Munster estimates the company will post quarterly revenue of $16.76 billion and earnings per share of $8.45, but notes that FX headwinds will still have an impact. The analyst draws on the company’s Q2 earnings call, in which new CFO Ruth Porat clarified that revenue growth and expense management are not inherently incongruent. Munster comments, “We believe many investors were encouraged by that message given the relative maturity of the core business. While less important than the company’s segment profitability disclosure or overall revenue, we believe continued emphasis on this message would be viewed positively by investors.”
The analyst estimates that Alphabet’s “other bets” will rack up $3 to $5 billion in annual expenses.
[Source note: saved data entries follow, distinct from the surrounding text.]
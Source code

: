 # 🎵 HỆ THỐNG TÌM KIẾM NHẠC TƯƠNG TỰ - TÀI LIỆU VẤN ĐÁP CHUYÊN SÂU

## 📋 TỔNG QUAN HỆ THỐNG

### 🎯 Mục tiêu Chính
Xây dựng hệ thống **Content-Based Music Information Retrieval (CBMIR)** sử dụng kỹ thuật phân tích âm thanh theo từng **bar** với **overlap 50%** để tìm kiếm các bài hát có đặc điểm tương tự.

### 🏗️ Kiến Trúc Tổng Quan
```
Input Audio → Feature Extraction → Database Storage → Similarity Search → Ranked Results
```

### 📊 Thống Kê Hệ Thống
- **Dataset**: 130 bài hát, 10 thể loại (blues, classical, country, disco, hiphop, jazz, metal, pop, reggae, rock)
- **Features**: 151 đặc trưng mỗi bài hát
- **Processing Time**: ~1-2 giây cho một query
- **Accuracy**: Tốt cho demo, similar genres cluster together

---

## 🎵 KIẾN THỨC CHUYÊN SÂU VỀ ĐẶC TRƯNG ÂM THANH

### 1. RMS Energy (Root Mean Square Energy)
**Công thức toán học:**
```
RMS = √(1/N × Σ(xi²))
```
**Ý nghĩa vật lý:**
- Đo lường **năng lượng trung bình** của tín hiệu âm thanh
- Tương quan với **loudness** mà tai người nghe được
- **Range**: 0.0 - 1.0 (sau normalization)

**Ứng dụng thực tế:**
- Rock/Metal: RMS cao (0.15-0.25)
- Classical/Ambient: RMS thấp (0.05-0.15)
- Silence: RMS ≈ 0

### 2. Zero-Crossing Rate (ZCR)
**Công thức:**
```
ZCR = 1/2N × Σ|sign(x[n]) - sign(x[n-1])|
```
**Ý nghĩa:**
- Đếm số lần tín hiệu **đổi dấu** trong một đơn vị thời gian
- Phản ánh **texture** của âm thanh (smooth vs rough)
These offshoot projects include Nest, Life Sciences, Google Ventures, Google’s autonomous driving endeavor, and others. He explains, “If those projections are accurate, it would imply core Google EBITDA margins would be 500-800 bps higher than reported assuming minimal revenue from the other bets. If the other bets generate more meaningful amounts of revenue than our expectation, it would mean higher core Google EBITDA margins.”
Ahead of earnings, Munster maintains his Overweight rating on the company with an $812 price target, marking a 5% potential upside from current levels. Munster has a 58% success rate recommending stocks with an 18% average one-year return.
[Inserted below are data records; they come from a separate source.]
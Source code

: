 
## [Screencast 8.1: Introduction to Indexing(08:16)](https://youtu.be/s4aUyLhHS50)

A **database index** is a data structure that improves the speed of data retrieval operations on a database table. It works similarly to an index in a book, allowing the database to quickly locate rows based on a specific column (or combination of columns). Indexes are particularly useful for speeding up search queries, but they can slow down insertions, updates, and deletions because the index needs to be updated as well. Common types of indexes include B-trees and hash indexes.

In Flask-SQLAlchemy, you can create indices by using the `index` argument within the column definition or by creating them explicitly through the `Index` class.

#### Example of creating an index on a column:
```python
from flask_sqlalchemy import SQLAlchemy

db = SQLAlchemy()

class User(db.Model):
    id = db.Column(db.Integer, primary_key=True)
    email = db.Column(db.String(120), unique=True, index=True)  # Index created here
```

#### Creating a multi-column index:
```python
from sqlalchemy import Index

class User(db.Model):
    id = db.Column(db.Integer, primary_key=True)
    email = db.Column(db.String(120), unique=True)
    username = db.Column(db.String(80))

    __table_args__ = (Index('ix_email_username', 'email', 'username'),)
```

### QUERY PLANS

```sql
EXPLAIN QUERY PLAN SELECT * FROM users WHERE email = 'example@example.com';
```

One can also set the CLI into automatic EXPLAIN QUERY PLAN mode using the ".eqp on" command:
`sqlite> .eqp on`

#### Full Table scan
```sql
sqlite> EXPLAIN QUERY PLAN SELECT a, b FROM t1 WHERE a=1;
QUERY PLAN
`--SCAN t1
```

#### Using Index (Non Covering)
Squali is also looking forward to Alphabet differentiating between Google earnings and “other bets.” He explains, “Greater transparency for core Google vs. Other Bets should allow investors to get more insight into profitability/trends within core and non-core properties, potentially causing a re-rating of the stock. We also hope to see additional disclosures/commentary around core Google, namely Search vs. Display.”
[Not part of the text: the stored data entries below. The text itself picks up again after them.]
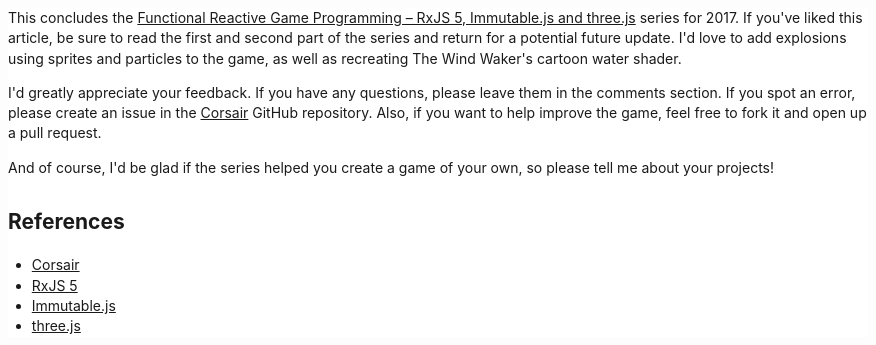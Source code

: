 
This concludes the [Functional Reactive Game Programming – RxJS 5, Immutable.js and three.js] series for 2017. If you've liked this article, be sure to read the first and second part of the series and return for a potential future update. I'd love to add explosions using sprites and particles to the game, as well as recreating The Wind Waker's cartoon water shader.

I'd greatly appreciate your feedback. If you have any questions, please leave them in the comments section. If you spot an error, please create an issue in the [Corsair] GitHub repository. Also, if you want to help improve the game, feel free to fork it and open up a pull request.

And of course, I'd be glad if the series helped you create a game of your own, so please tell me about your projects!



## References

* [Corsair]
* [RxJS 5](http://reactivex.io/rxjs/)
* [Immutable.js](https://facebook.github.io/immutable-js/)
* [three.js](https://threejs.org/docs/)



[Corsair]: https://github.com/Lorti/corsair
[Functional Reactive Game Programming – RxJS 5, Immutable.js and three.js]: functional-reactive-game-programming-rxjs-5-immutable-js-and-three-js
[Game State with RxJS 5/Immutable.js]: game-state-with-rxjs-5-immutable-js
He estimates the company will post Q4 revenue of $16.39 billion and EPS of $7.55, driven by Search and Display. Squali explains that Google continues to gain strength as the preferred search engine. Several research firms have indicated that search advertising revenue is increasing thanks to an “acceleration in mobile ad spend and in clicks.”
Overall, Squali maintains a Buy rating on GOOGL with an $880 price target, marking a 14% upside potential from current levels. Squali has a 58% success rate recommending stocks with a 14% one-year average return per rating.
According to TipRanks, 19 analysts are currently bullish on GOOGL while 1 remains on the sidelines. The average 12-month price target between these 20 analysts is $876.76, marking a 14% potential upside from current levels.